Requirement:
Across the whole listing, how many lines hold the word "pull"? Reply with the number by itself.
----
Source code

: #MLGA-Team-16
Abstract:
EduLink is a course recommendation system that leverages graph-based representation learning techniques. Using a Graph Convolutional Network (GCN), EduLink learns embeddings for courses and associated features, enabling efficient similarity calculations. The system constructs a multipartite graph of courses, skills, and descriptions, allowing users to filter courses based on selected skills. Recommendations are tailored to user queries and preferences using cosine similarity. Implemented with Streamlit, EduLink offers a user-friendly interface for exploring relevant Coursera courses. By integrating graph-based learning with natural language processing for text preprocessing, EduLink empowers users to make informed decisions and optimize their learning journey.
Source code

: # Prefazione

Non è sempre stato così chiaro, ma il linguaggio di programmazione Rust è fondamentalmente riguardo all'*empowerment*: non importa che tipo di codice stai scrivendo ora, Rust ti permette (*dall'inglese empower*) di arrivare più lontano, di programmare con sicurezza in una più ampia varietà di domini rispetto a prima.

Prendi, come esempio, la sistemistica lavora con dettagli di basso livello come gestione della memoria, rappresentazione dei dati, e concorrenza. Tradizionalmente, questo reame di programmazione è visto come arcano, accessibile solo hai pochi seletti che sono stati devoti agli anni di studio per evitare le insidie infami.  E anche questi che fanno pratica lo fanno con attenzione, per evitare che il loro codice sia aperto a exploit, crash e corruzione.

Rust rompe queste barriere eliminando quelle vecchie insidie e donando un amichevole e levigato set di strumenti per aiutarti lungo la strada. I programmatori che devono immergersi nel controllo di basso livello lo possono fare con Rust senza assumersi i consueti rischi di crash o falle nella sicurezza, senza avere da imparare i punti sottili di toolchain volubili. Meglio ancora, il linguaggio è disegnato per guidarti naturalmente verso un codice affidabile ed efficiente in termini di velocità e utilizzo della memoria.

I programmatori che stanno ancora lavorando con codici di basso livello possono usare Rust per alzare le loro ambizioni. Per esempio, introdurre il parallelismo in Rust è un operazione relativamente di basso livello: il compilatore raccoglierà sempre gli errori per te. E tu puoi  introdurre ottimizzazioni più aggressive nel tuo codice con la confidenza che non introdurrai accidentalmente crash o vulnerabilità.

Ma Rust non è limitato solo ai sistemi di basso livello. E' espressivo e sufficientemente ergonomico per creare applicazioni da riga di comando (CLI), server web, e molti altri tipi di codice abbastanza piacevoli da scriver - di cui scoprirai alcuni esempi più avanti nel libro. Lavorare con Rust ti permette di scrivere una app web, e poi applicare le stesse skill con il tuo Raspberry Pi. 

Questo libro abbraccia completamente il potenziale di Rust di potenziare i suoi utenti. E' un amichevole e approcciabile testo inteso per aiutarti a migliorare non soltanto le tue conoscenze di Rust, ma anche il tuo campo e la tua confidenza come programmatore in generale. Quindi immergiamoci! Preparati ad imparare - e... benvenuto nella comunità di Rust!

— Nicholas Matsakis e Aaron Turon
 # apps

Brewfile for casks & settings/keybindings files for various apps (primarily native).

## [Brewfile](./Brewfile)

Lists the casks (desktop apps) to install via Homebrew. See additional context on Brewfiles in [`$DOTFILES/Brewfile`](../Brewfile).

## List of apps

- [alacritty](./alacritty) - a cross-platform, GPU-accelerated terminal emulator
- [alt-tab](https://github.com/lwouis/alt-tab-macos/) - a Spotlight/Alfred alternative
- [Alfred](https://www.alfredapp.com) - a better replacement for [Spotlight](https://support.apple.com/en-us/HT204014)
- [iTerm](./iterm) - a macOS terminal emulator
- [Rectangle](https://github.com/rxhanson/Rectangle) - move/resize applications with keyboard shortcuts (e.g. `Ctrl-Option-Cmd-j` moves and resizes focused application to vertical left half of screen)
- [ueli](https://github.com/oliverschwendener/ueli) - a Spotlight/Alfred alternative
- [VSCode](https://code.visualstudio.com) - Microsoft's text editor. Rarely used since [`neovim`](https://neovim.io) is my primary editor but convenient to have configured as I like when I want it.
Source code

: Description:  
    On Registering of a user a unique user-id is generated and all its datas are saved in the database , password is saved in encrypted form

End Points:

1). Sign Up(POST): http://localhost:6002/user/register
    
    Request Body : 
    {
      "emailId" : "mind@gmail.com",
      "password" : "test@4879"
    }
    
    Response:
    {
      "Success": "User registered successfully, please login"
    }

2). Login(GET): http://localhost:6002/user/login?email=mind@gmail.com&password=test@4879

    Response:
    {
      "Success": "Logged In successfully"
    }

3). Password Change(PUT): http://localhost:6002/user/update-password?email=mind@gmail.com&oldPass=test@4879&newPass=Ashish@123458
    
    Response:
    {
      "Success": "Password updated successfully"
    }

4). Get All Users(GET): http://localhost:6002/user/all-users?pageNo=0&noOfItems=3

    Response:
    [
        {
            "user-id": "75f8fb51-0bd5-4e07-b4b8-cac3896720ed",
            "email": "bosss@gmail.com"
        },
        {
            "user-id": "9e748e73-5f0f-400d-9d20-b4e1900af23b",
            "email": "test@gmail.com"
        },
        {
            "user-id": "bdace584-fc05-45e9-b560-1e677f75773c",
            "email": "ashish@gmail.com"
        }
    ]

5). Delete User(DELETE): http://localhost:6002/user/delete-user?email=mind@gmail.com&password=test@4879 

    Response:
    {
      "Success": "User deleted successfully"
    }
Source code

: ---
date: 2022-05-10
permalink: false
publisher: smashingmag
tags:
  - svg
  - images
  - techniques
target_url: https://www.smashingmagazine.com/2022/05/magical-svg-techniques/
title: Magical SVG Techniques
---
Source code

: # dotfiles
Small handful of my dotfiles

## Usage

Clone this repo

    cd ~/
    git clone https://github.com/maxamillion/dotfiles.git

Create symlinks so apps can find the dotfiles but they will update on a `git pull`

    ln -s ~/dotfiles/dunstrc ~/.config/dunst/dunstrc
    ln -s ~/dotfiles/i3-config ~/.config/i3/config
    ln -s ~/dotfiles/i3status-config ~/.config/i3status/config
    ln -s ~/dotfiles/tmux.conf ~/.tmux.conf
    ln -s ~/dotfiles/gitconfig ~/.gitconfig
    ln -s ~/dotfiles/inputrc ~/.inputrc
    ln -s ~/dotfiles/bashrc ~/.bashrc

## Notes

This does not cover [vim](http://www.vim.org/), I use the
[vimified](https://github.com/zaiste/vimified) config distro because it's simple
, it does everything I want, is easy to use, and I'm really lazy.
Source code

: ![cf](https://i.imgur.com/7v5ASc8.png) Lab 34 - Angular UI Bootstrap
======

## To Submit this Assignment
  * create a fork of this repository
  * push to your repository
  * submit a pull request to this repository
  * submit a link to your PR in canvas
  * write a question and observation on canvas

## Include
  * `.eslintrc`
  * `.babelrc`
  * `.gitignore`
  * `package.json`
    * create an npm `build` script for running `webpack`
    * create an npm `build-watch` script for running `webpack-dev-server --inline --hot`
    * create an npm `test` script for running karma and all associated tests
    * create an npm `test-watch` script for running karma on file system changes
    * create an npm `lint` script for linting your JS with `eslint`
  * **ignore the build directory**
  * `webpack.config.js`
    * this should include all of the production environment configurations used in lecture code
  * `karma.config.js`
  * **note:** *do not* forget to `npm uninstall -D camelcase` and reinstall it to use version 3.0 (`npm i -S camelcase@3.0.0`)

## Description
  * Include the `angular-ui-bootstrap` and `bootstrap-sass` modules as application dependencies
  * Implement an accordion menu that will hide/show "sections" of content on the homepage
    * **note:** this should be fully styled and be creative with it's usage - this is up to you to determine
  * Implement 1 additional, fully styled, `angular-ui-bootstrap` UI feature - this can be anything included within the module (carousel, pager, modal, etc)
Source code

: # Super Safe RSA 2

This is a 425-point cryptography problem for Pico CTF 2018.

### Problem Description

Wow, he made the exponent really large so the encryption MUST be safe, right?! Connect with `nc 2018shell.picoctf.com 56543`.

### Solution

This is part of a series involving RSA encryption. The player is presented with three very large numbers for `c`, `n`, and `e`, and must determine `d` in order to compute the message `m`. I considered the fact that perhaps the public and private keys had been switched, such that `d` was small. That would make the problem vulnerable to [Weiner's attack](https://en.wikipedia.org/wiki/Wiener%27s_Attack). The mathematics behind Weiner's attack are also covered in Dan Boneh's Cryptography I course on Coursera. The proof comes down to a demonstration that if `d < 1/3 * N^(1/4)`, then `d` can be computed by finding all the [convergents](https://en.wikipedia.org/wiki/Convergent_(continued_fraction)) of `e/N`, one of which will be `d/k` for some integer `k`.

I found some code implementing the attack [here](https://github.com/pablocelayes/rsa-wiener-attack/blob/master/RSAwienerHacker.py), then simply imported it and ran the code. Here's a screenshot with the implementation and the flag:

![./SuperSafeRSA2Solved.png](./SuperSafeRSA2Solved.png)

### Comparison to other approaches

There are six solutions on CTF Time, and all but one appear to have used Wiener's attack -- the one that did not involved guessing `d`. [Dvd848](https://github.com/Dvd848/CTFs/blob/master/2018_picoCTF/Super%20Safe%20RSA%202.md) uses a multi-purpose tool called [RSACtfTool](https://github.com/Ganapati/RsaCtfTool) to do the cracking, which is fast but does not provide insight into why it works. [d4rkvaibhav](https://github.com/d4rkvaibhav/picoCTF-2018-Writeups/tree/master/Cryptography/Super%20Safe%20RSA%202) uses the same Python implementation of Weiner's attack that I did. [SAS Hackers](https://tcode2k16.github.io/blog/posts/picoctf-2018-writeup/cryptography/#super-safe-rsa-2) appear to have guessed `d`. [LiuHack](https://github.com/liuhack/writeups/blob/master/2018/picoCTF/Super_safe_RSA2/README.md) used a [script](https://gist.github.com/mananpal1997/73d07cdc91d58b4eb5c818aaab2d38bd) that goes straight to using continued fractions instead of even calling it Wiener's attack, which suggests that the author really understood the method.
----
Result below:
2